Two-batch liar games on a general bounded channel

TL;DR

This paper extends the liar game to channels with bounded lie strings, analyzing two-batch strategies and providing asymptotic bounds for the maximum search space size, generalizing prior results and addressing pathological variants.

Contribution

It introduces a two-batch liar game model with bounded lie channels and derives asymptotic bounds for winning strategies, extending previous work and unifying solutions for pathological variants.

Findings

Maximum search space size scales as ~ t^{q+k}/(E_k(C) * binom(q,k))

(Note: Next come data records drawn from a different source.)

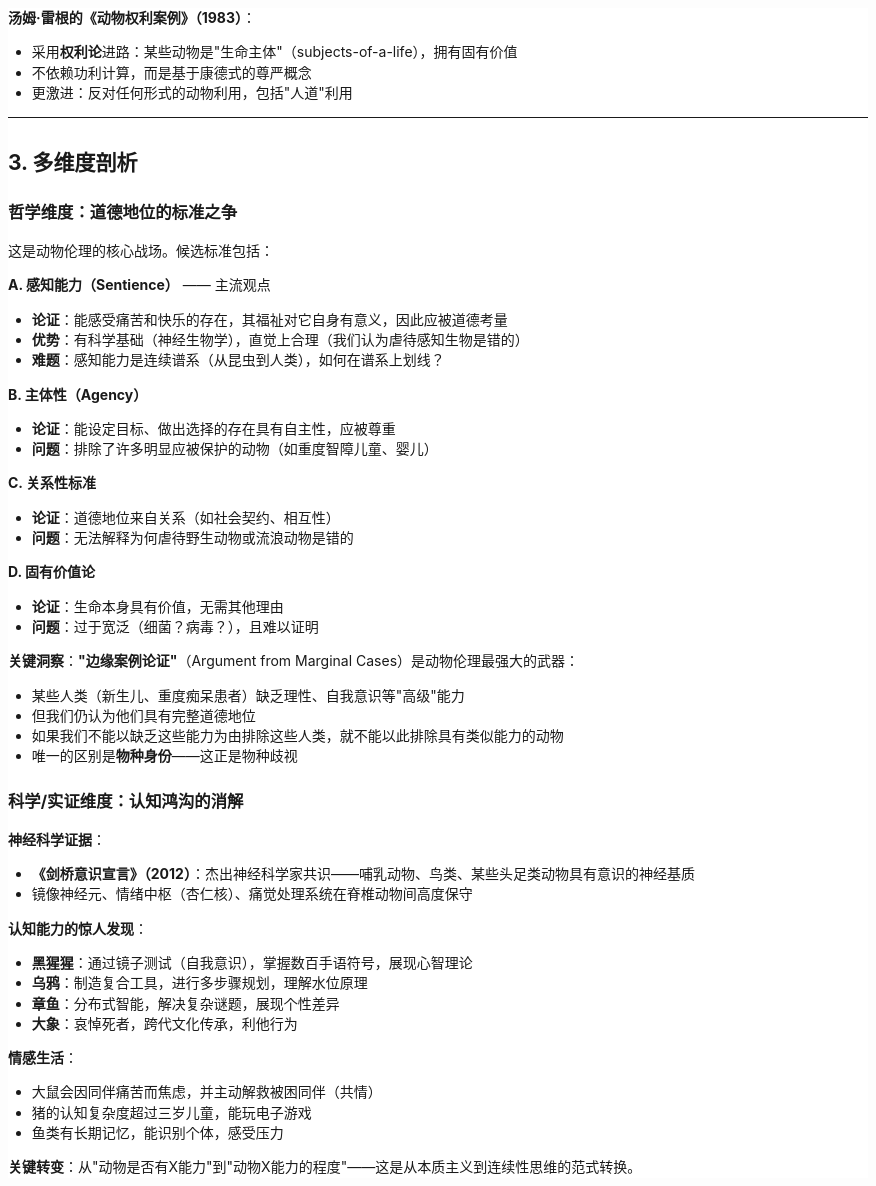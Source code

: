 **汤姆·雷根的《动物权利案例》（1983）**：
- 采用**权利论**进路：某些动物是"生命主体"（subjects-of-a-life），拥有固有价值
- 不依赖功利计算，而是基于康德式的尊严概念
- 更激进：反对任何形式的动物利用，包括"人道"利用

---

## 3. 多维度剖析

### 哲学维度：道德地位的标准之争

这是动物伦理的核心战场。候选标准包括：

**A. 感知能力（Sentience）** —— 主流观点
- **论证**：能感受痛苦和快乐的存在，其福祉对它自身有意义，因此应被道德考量
- **优势**：有科学基础（神经生物学），直觉上合理（我们认为虐待感知生物是错的）
- **难题**：感知能力是连续谱系（从昆虫到人类），如何在谱系上划线？

**B. 主体性（Agency）**
- **论证**：能设定目标、做出选择的存在具有自主性，应被尊重
- **问题**：排除了许多明显应被保护的动物（如重度智障儿童、婴儿）

**C. 关系性标准**
- **论证**：道德地位来自关系（如社会契约、相互性）
- **问题**：无法解释为何虐待野生动物或流浪动物是错的

**D. 固有价值论**
- **论证**：生命本身具有价值，无需其他理由
- **问题**：过于宽泛（细菌？病毒？），且难以证明

**关键洞察**：**"边缘案例论证"**（Argument from Marginal Cases）是动物伦理最强大的武器：
- 某些人类（新生儿、重度痴呆患者）缺乏理性、自我意识等"高级"能力
- 但我们仍认为他们具有完整道德地位
- 如果我们不能以缺乏这些能力为由排除这些人类，就不能以此排除具有类似能力的动物
- 唯一的区别是**物种身份**——这正是物种歧视

### 科学/实证维度：认知鸿沟的消解

**神经科学证据**：
- **《剑桥意识宣言》（2012）**：杰出神经科学家共识——哺乳动物、鸟类、某些头足类动物具有意识的神经基质
- 镜像神经元、情绪中枢（杏仁核）、痛觉处理系统在脊椎动物间高度保守

**认知能力的惊人发现**：
- **黑猩猩**：通过镜子测试（自我意识），掌握数百手语符号，展现心智理论
- **乌鸦**：制造复合工具，进行多步骤规划，理解水位原理
- **章鱼**：分布式智能，解决复杂谜题，展现个性差异
- **大象**：哀悼死者，跨代文化传承，利他行为

**情感生活**：
- 大鼠会因同伴痛苦而焦虑，并主动解救被困同伴（共情）
- 猪的认知复杂度超过三岁儿童，能玩电子游戏
- 鱼类有长期记忆，能识别个体，感受压力

**关键转变**：从"动物是否有X能力"到"动物X能力的程度"——这是从本质主义到连续性思维的范式转换。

Provides asymptotically perfect two-batch codes for the channel C

Generalizes prior liar game results to bounded lie channels

Abstract

We consider an extension of the 2-person R\'enyi-Ulam liar game in which lies are governed by a channel $C$, a set of allowable lie strings of maximum length $k$. Carole selects $x\in[n]$, and Paul makes $t$-ary queries to uniquely determine $x$. In each of $q$ rounds, Paul weakly partitions $[n]=A_0\cup >... \cup A_{t-1}$ and asks for $a$ such that $x\in A_a$. Carole responds with some $b$, and if $a\neq b$, then $x$ accumulates a lie $(a,b)$. Carole's string of lies for $x$ must be in the channel $C$. Paul wins if he determines $x$ within $q$ rounds. We further restrict Paul to ask his questions in two off-line batches. We show that for a range of sizes of the second batch, the maximum size of the search space $[n]$ for which Paul can guarantee finding the distinguished element is $\sim t^{q+k}/(E_k(C)\binom{q}{k})$ as $q\to\infty$, where $E_k(C)$ is the number of lie strings in $C$ of maximum length $k$. This generalizes previous work of Dumitriu and Spencer, and of Ahlswede, Cicalese, and Deppe. We extend Paul's strategy to solve also the pathological liar variant, in a unified manner which gives the existence of asymptotically perfect two-batch adaptive codes for the channel $C$.